著作権70年への延長に反対!―儲けたいのはダレだ?

 今朝の東京新聞(06/9/23)で、16の文化団体が合同で著作権法「改正」の要望を文化庁に申し入れたという記事を読んだ。以前から言われていたことだが、現行の50年を70年に延長したいということだ。わたしはこれには反対である。

 わたしが危惧するのは、文学作品を声に出してよむという文化をすすめるうえでの障害である。文芸作品の著作権は、現在、著者の没後、50年とされている。それで、青空文庫でも著作権の切れた作品を自由にダウンロードとしてよめるし、わたしたちも声に出してよんだ作品を自由にネットに公開している。もしも70年になると、わたしの好きな太宰治も、中島敦も、坂口安吾も、自由にならなくなる。
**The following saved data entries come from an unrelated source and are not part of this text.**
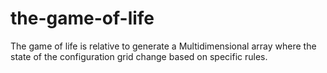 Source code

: # the-game-of-life
The game of life is relative to generate a Multidimensional array where the state of the configuration grid change based on specific rules.
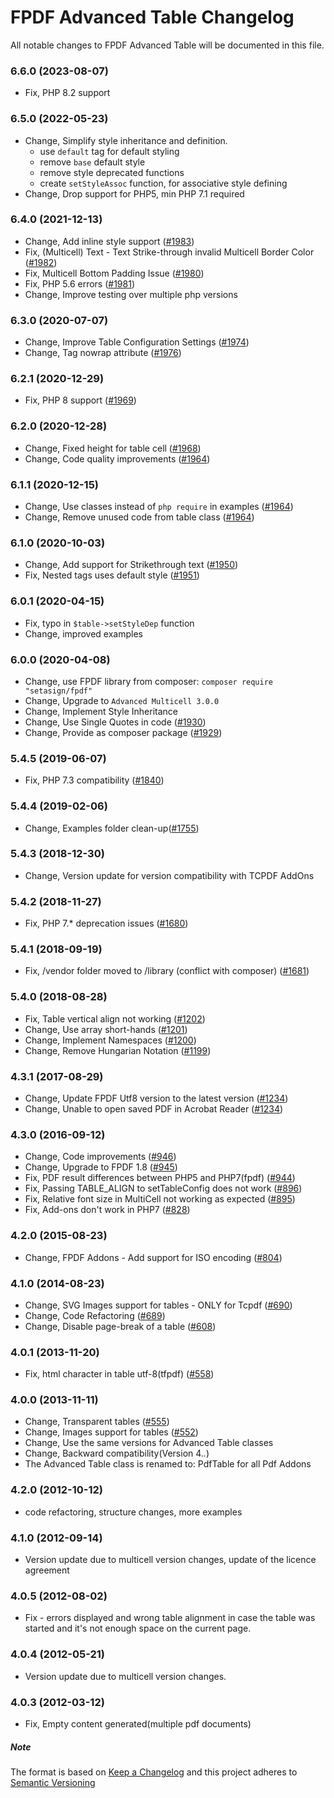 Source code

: # FPDF Advanced Table Changelog

All notable changes to FPDF Advanced Table will be documented in this file.


### 6.6.0 (2023-08-07)

- Fix, PHP 8.2 support

### 6.5.0 (2022-05-23)

- Change, Simplify style inheritance and definition.
  - use `default` tag for default styling
  - remove `base` default style
  - remove style deprecated functions
  - create `setStyleAssoc` function, for associative style defining
- Change, Drop support for PHP5, min PHP 7.1 required

### 6.4.0 (2021-12-13)

- Change, Add inline style support ([#1983](https://tracker.interpid.eu/issues/1983))
- Fix, (Multicell) Text - Text Strike-through invalid Multicell Border Color ([#1982](https://tracker.interpid.eu/issues/1982))
- Fix, Multicell Bottom Padding Issue ([#1980](https://tracker.interpid.eu/issues/1980))
- Fix, PHP 5.6 errors ([#1981](https://tracker.interpid.eu/issues/1981))
- Change, Improve testing over multiple php versions

### 6.3.0 (2020-07-07)

- Change, Improve Table Configuration Settings ([#1974](https://tracker.interpid.eu/issues/1974))
- Change, Tag nowrap attribute ([#1976](https://tracker.interpid.eu/issues/1976))

### 6.2.1 (2020-12-29)

- Fix, PHP 8 support ([#1969](https://tracker.interpid.eu/issues/1969))

### 6.2.0 (2020-12-28)

- Change, Fixed height for table cell ([#1968](https://tracker.interpid.eu/issues/1968))
- Change, Code quality improvements ([#1964](https://tracker.interpid.eu/issues/1964))

### 6.1.1 (2020-12-15)

- Change, Use classes instead of `php require` in examples ([#1964](https://tracker.interpid.eu/issues/1964))
- Change, Remove unused code from table class ([#1964](https://tracker.interpid.eu/issues/1964))

### 6.1.0 (2020-10-03)

- Change, Add support for Strikethrough text ([#1950](https://tracker.interpid.eu/issues/1950))
- Fix, Nested tags uses default style ([#1951](https://tracker.interpid.eu/issues/1951))

### 6.0.1 (2020-04-15)

- Fix, typo in `$table->setStyleDep` function
- Change, improved examples

### 6.0.0 (2020-04-08)

- Change, use FPDF library from composer: `composer require "setasign/fpdf"`
- Change, Upgrade to `Advanced Multicell 3.0.0`
- Change, Implement Style Inheritance
- Change, Use Single Quotes in code ([#1930](https://tracker.interpid.eu/issues/1930))
- Change, Provide as composer package ([#1929](https://tracker.interpid.eu/issues/1929))

### 5.4.5 (2019-06-07)

- Fix, PHP 7.3 compatibility ([#1840](https://tracker.interpid.eu/issues/1840))

### 5.4.4 (2019-02-06)

- Change, Examples folder clean-up([#1755](https://tracker.interpid.eu/issues/1755))

### 5.4.3 (2018-12-30)

- Change, Version update for version compatibility with TCPDF AddOns

### 5.4.2 (2018-11-27)

- Fix, PHP 7.* deprecation issues ([#1680](https://tracker.interpid.eu/issues/1680))

### 5.4.1 (2018-09-19)

- Fix, /vendor folder moved to /library (conflict with composer) ([#1681](https://tracker.interpid.eu/issues/1681))

### 5.4.0 (2018-08-28)

- Fix, Table vertical align not working ([#1202](https://tracker.interpid.eu/issues/1202))
- Change, Use array short-hands ([#1201](https://tracker.interpid.eu/issues/1201))
- Change, Implement Namespaces ([#1200](https://tracker.interpid.eu/issues/1200))
- Change, Remove Hungarian Notation ([#1199](https://tracker.interpid.eu/issues/1199))

### 4.3.1 (2017-08-29)

- Change, Update FPDF Utf8 version to the latest version ([#1234](https://tracker.interpid.eu/issues/1234))
- Change, Unable to open saved PDF in Acrobat Reader ([#1234](https://tracker.interpid.eu/issues/1234))

### 4.3.0 (2016-09-12)

- Change, Code improvements ([#946](https://tracker.interpid.eu/issues/946))
- Change, Upgrade to FPDF 1.8 ([#945](https://tracker.interpid.eu/issues/945))
- Fix, PDF result differences between PHP5 and PHP7(fpdf) ([#944](https://tracker.interpid.eu/issues/944))
- Fix, Passing TABLE_ALIGN to setTableConfig does not work ([#896](https://tracker.interpid.eu/issues/896))
- Fix, Relative font size in MultiCell not working as expected ([#895](https://tracker.interpid.eu/issues/895))
- Fix, Add-ons don't work in PHP7 ([#828](https://tracker.interpid.eu/issues/828))

### 4.2.0 (2015-08-23)

- Change, FPDF Addons - Add support for ISO encoding  ([#804](https://tracker.interpid.eu/issues/804))

### 4.1.0 (2014-08-23)

- Change, SVG Images support for tables - ONLY for Tcpdf ([#690](https://tracker.interpid.eu/issues/690))
- Change, Code Refactoring ([#689](https://tracker.interpid.eu/issues/689))
- Change, Disable page-break of a table ([#608](https://tracker.interpid.eu/issues/608))

### 4.0.1 (2013-11-20)

- Fix, html character in table utf-8(tfpdf) ([#558](https://tracker.interpid.eu/issues/558))

### 4.0.0 (2013-11-11)

- Change, Transparent tables ([#555](https://tracker.interpid.eu/issues/555))
- Change, Images support for tables ([#552](https://tracker.interpid.eu/issues/552))
- Change, Use the same versions for Advanced Table classes
- Change, Backward compatibility(Version 4.*.*)
- The Advanced Table class is renamed to: PdfTable for all Pdf Addons

### 4.2.0 (2012-10-12)

- code refactoring, structure changes, more examples

### 4.1.0 (2012-09-14)

- Version update due to multicell version changes, update of the licence agreement

### 4.0.5 (2012-08-02)

- Fix - errors displayed and wrong table alignment in case the table was started and it's not enough space on the
  current page.

### 4.0.4 (2012-05-21)

- Version update due to multicell version changes.

### 4.0.3 (2012-03-12)

- Fix, Empty content generated(multiple pdf documents)

##### Note

The format is based on [Keep a Changelog](https://keepachangelog.com/en/1.0.0/) and this project adheres
to [Semantic Versioning](https://semver.org/spec/v2.0.0.html)
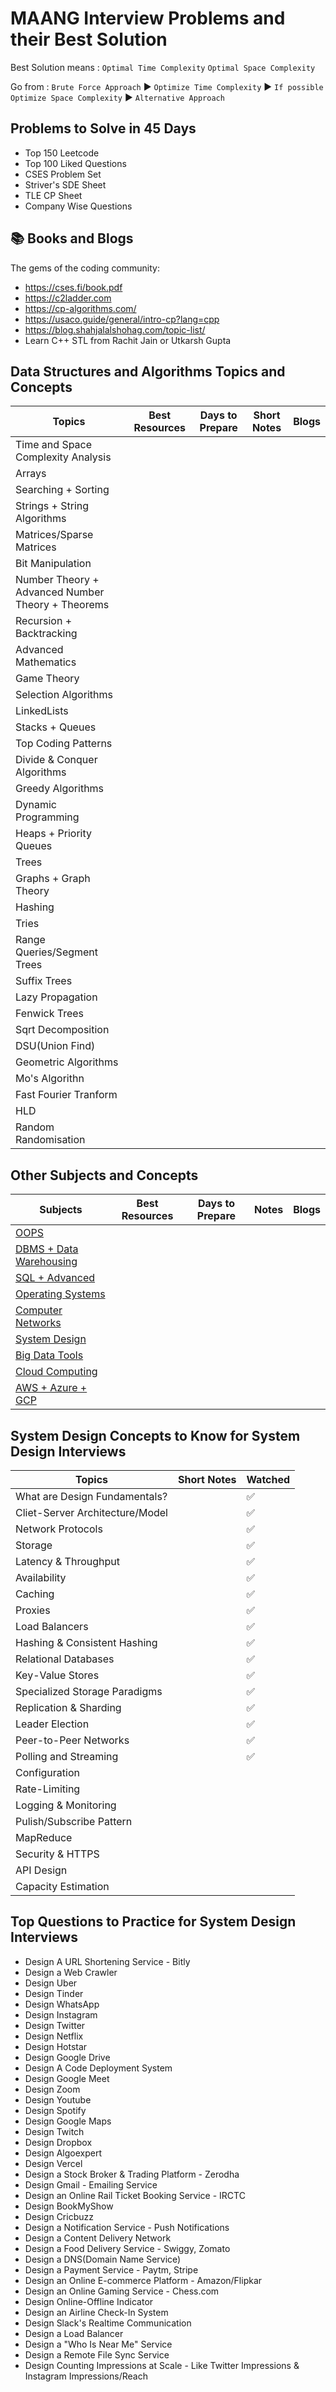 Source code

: # MAANG Interview Problems and their Best Solution

Best Solution means : `Optimal Time Complexity` `Optimal Space Complexity` <br>

Go from : `Brute Force Approach` ▶️ `Optimize Time Complexity` ▶️ `If possible Optimize Space Complexity` ▶️ `Alternative Approach`


## Problems to Solve in 45 Days

- Top 150 Leetcode
- Top 100 Liked Questions
- CSES Problem Set
- Striver's SDE Sheet
- TLE CP Sheet 
- Company Wise Questions


## 📚 Books and Blogs

The gems of the coding community:
  - https://cses.fi/book.pdf
  - https://c2ladder.com
  - https://cp-algorithms.com/
  - https://usaco.guide/general/intro-cp?lang=cpp
  - https://blog.shahjalalshohag.com/topic-list/
  - Learn C++ STL from Rachit Jain or Utkarsh Gupta

## Data Structures and Algorithms Topics and Concepts

| Topics | Best Resources | Days to Prepare | Short Notes | Blogs |
| --------|--------------|----------|-------|------|
| Time and Space Complexity Analysis |
| Arrays |
| Searching + Sorting |
| Strings + String Algorithms |
| Matrices/Sparse Matrices |
| Bit Manipulation |
| Number Theory + Advanced Number Theory + Theorems |
| Recursion + Backtracking |
| Advanced Mathematics |
| Game Theory |
| Selection Algorithms |
| LinkedLists |
| Stacks + Queues |
| Top Coding Patterns |
| Divide & Conquer Algorithms |
| Greedy Algorithms |
| Dynamic Programming |
| Heaps + Priority Queues |
| Trees |
| Graphs + Graph Theory |
| Hashing |
| Tries |
| Range Queries/Segment Trees |
| Suffix Trees |
| Lazy Propagation |
| Fenwick Trees |
| Sqrt Decomposition |
| DSU(Union Find) |
| Geometric Algorithms |
| Mo's Algorithn |
| Fast Fourier Tranform |
| HLD |
| Random Randomisation |


## Other Subjects and Concepts

| Subjects | Best Resources | Days to Prepare | Notes | Blogs |
| --------|--------------|----------|-------|------|
| [OOPS]() | 
| [DBMS + Data Warehousing]() |
| [SQL + Advanced]() |
| [Operating Systems]() |
| [Computer Networks]() |
| [System Design]() |
| [Big Data Tools]() |
| [Cloud Computing]() |
| [AWS + Azure + GCP]() |
       

## System Design Concepts to Know for System Design Interviews

| Topics | Short Notes | Watched |
| ------|-------|-----|
| What are Design Fundamentals? |   | ✅ |
| Cliet-Server Architecture/Model |  | ✅ |
| Network Protocols | | ✅ |
| Storage | | ✅ |
| Latency & Throughput | | ✅ |
| Availability | | ✅ |
| Caching | | ✅ |
| Proxies | | ✅ |
| Load Balancers | | ✅ |
| Hashing & Consistent Hashing |  | ✅ |
| Relational Databases |  | ✅ |
| Key-Value Stores |  | ✅ |
| Specialized Storage Paradigms |  | ✅ |
| Replication & Sharding |  | ✅ |
| Leader Election |  | ✅ |
| Peer-to-Peer Networks |  | ✅ |
| Polling and Streaming |  | ✅ |
| Configuration |
| Rate-Limiting |
| Logging & Monitoring |
| Pulish/Subscribe Pattern |
| MapReduce | 
| Security & HTTPS |
| API Design | 
| Capacity Estimation |



## Top Questions to Practice for System Design Interviews

- Design A URL Shortening Service - Bitly
- Design a Web Crawler
- Design Uber
- Design Tinder
- Design WhatsApp
- Design Instagram
- Design Twitter
- Design Netflix
- Design Hotstar
- Design Google Drive
- Design A Code Deployment System
- Design Google Meet
- Design Zoom
- Design Youtube
- Design Spotify
- Design Google Maps
- Design Twitch
- Design Dropbox
- Design Algoexpert
- Design Vercel
- Design a Stock Broker & Trading Platform - Zerodha
- Design Gmail - Emailing Service
- Design an Online Rail Ticket Booking Service - IRCTC
- Design BookMyShow
- Design Cricbuzz
- Design a Notification Service - Push Notifications
- Design a Content Delivery Network
- Design a Food Delivery Service - Swiggy, Zomato
- Design a DNS(Domain Name Service)
- Design a Payment Service - Paytm, Stripe
- Design an Online E-commerce Platform - Amazon/Flipkar
- Design an Online Gaming Service - Chess.com
- Design Online-Offline Indicator
- Design an Airline Check-In System
- Design Slack's Realtime Communication
- Design a Load Balancer
- Design a "Who Is Near Me" Service
- Design a Remote File Sync Service
- Design Counting Impressions at Scale - Like Twitter Impressions & Instagram Impressions/Reach
  
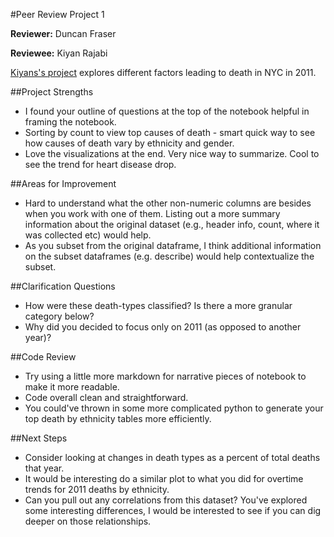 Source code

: #Peer Review Project 1

**Reviewer:** Duncan Fraser 

**Reviewee:** Kiyan Rajabi

[Kiyans's project](http://nbviewer.ipython.org/github/krajabi/ga_assignments/blob/master/Project%201%20%E2%80%94%20Exploratory%20Data%20Analysis%20%281%29.ipynb) explores different factors leading to death in NYC in 2011.  

##Project Strengths

* I found your outline of questions at the top of the notebook helpful in framing the notebook.
* Sorting by count to view top causes of death - smart quick way to see how causes of death vary by ethnicity and gender.
* Love the visualizations at the end. Very nice way to summarize. Cool to see the trend for heart disease drop.

##Areas for Improvement 

* Hard to understand what the other non-numeric columns are besides when you work with one of them.  Listing out a more summary information about the original dataset (e.g., header info, count, where it was collected etc) would help.
* As you subset from the original dataframe, I think additional information on the subset dataframes (e.g. describe) would help contextualize the subset.


##Clarification Questions

* How were these death-types classified? Is there a more granular category below?
* Why did you decided to focus only on 2011 (as opposed to another year)?

##Code Review

* Try using a little more markdown for narrative pieces of notebook to make it more readable.
* Code overall clean and straightforward.  
* You could've thrown in some more complicated python to generate your top death by ethnicity tables more efficiently.


##Next Steps

* Consider looking at changes in death types as a percent of total deaths that year. 
* It would be interesting do a similar plot to what you did for overtime trends for 2011 deaths by ethnicity.
* Can you pull out any correlations from this dataset?  You've explored some interesting differences, I would be interested to see if you can dig deeper on those relationships.
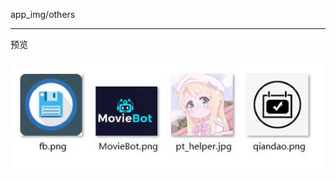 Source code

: app_img/others

-----------

预览

![](https://raw.githubusercontent.com/Qliangw/imgForUnraid/main/_img/app_img-others.png)

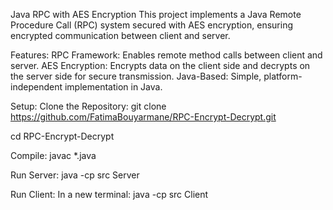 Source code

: Java RPC with AES Encryption
This project implements a Java Remote Procedure Call (RPC) system secured with AES encryption, ensuring encrypted communication between client and server.

Features:
RPC Framework: Enables remote method calls between client and server.
AES Encryption: Encrypts data on the client side and decrypts on the server side for secure transmission.
Java-Based: Simple, platform-independent implementation in Java.

Setup:
Clone the Repository:
git clone https://github.com/FatimaBouyarmane/RPC-Encrypt-Decrypt.git

cd RPC-Encrypt-Decrypt

Compile:
javac *.java

Run Server:
java -cp src Server

Run Client: In a new terminal:
java -cp src Client
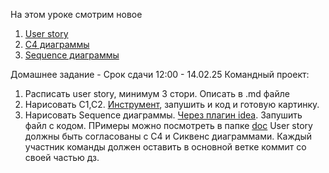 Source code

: На этом уроке смотрим новое

1) [User story](https://practicum.yandex.ru/blog/chto-takoe-user-story-i-kak-napisat/)
2) [С4 диаграммы](https://habr.com/en/companies/nspk/articles/679426/)
3) [Sequence диаграммы](https://habr.com/en/companies/X5Tech/articles/821687/)

Домашнее задание - Срок сдачи 12:00 - 14.02.25
Командный проект:
1) Расписать user story, минимум 3 стори. Описать в .md файле
2) Нарисовать С1,С2. [Инструмент](https://www.structurizr.com/dsl), запушить и код и готовую картинку.
3) Нарисовать Sequence диаграммы. [Через плагин idea](https://plugins.jetbrains.com/plugin/7017-plantuml-integration). Запушить файл с кодом.
ПРимеры можно посмотреть в папке [doc](doc/)
User story должны быть согласованы с C4 и Сиквенс диаграммами.
Каждый участник команды должен оставить в основной ветке коммит со своей частью дз.
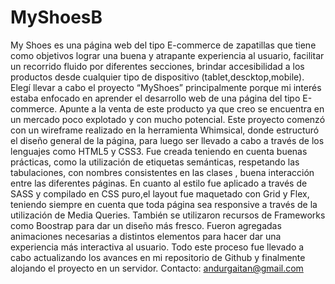 # MyShoesB
My Shoes es una página web del tipo E-commerce de zapatillas que tiene como objetivos lograr una buena y atrapante experiencia al usuario, facilitar un recorrido fluido por diferentes secciones, brindar accesibilidad a los productos desde  cualquier tipo de  dispositivo (tablet,descktop,mobile).
Elegí llevar a cabo el proyecto “MyShoes” principalmente porque mi interés estaba enfocado en aprender el desarrollo web de una página del tipo E-commerce. Apunte a la venta de este producto ya que creo se encuentra en un mercado poco explotado y con mucho potencial.
Este proyecto comenzó con un wireframe realizado en la herramienta Whimsical, donde estructuró el diseño general de la página,  para luego ser llevado a cabo a través de los lenguajes como HTML5 y CSS3. 
Fue creada teniendo en cuenta buenas prácticas, como la utilización de etiquetas semánticas, respetando las tabulaciones, con nombres consistentes en las clases , buena interacción entre las diferentes páginas.
En cuanto al estilo fue aplicado a través de SASS y compilado en CSS puro,el layout fue maquetado con Grid y Flex, teniendo siempre en cuenta que toda página sea responsive a través de la utilización de Media Queries. También se utilizaron recursos de Frameworks como Boostrap para dar un diseño más fresco. Fueron agregadas animaciones necesarias a distintos elementos para hacer dar una experiencia más interactiva al usuario. Todo este proceso fue llevado a cabo actualizando los avances en mi repositorio de Github y finalmente alojando el proyecto en un servidor. 
Contacto:
andurgaitan@gmail.com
 著作権とは、そもそも、創造者が次の創作をする励ましとなるために、その知的権利を保障しようというものである。当人が亡くなってから、50年というのも、わたしは長いと思っている。作品発表から20年くらいでもいいと思う。それが70年となると、これは一体だれのための著作権保護だろうか。創造者の遺族のための遺産のようなものか? そうではない。著作権にからむ営利目的の産業のためだ。それはあらゆる文化を金に代えてもうけようという意図がありありである。決して、文化の発展のためではない。

 新聞の記事でとくに気になるのは、文芸家協会副理事長・三田誠広の発言である。欧米と比較して「われわれだけが二十年分の権利を剥奪されている」と書かれている。この人はいったいいつまで過去の権利で暮らそうというのか。死んでからさらに二十年の権利がほしいというのか。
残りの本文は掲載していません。